SUPPLIED INFORMATION:
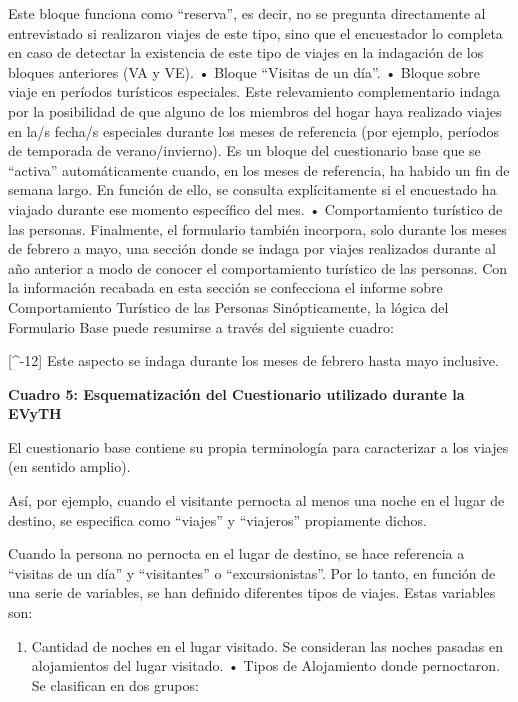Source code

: \documentclass[
  openany]{book}
\providecommand{\tightlist}{%
  \setlength{\itemsep}{0pt}\setlength{\parskip}{0pt}}
\begin{document}
Este bloque funciona como ``reserva'', es decir, no se pregunta directamente al entrevistado si realizaron viajes de este tipo, sino que el encuestador lo completa en caso de detectar la existencia de este tipo de viajes en la indagación de los bloques anteriores (VA y VE).
• Bloque ``Visitas de un día''.
• Bloque sobre viaje en períodos turísticos especiales.
Este relevamiento complementario indaga por la posibilidad de que alguno de los miembros del hogar haya realizado viajes en la/s fecha/s especiales durante los meses de referencia (por ejemplo, períodos de temporada de verano/invierno).
Es un bloque del cuestionario base que se ``activa'' automáticamente cuando, en los meses de referencia, ha habido un fin de semana largo.
En función de ello, se consulta explícitamente si el encuestado ha viajado durante ese momento específico del mes.
• Comportamiento turístico de las personas.
Finalmente, el formulario también incorpora, solo durante los meses de febrero a mayo, una sección donde se indaga por viajes realizados durante al año anterior a modo de conocer el comportamiento turístico de las personas.
Con la información recabada en esta sección se confecciona el informe sobre Comportamiento Turístico de las Personas Sinópticamente, la lógica del Formulario Base puede resumirse a través del siguiente cuadro:

{[}\^{}-12{]} Este aspecto se indaga durante los meses de febrero hasta mayo inclusive.

\textbf{Cuadro 5: Esquematización del Cuestionario utilizado durante la EVyTH}

El cuestionario base contiene su propia terminología para caracterizar a los viajes (en sentido amplio).

Así, por ejemplo, cuando el visitante pernocta al menos una noche en el lugar de destino, se especifica como ``viajes'' y ``viajeros'' propiamente dichos.

Cuando la persona no pernocta en el lugar de destino, se hace referencia a ``visitas de un día'' y ``visitantes'' o ``excursionistas''.
Por lo tanto, en función de una serie de variables, se han definido diferentes tipos de viajes.
Estas variables son:

\begin{enumerate}
\def\labelenumi{\arabic{enumi}.}
\tightlist
\item
  Cantidad de noches en el lugar visitado. Se consideran las noches pasadas en alojamientos del lugar visitado. • Tipos de Alojamiento donde pernoctaron. Se clasifican en dos grupos:
\end{enumerate}
\end{document}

REQUIRED WORK: Where a line of the data holds "viajes", show that line.

REPLY:
Este bloque funciona como ``reserva'', es decir, no se pregunta directamente al entrevistado si realizaron viajes de este tipo, sino que el encuestador lo completa en caso de detectar la existencia de este tipo de viajes en la indagación de los bloques anteriores (VA y VE).
Este relevamiento complementario indaga por la posibilidad de que alguno de los miembros del hogar haya realizado viajes en la/s fecha/s especiales durante los meses de referencia (por ejemplo, períodos de temporada de verano/invierno).
Finalmente, el formulario también incorpora, solo durante los meses de febrero a mayo, una sección donde se indaga por viajes realizados durante al año anterior a modo de conocer el comportamiento turístico de las personas.
El cuestionario base contiene su propia terminología para caracterizar a los viajes (en sentido amplio).
Así, por ejemplo, cuando el visitante pernocta al menos una noche en el lugar de destino, se especifica como ``viajes'' y ``viajeros'' propiamente dichos.
Por lo tanto, en función de una serie de variables, se han definido diferentes tipos de viajes.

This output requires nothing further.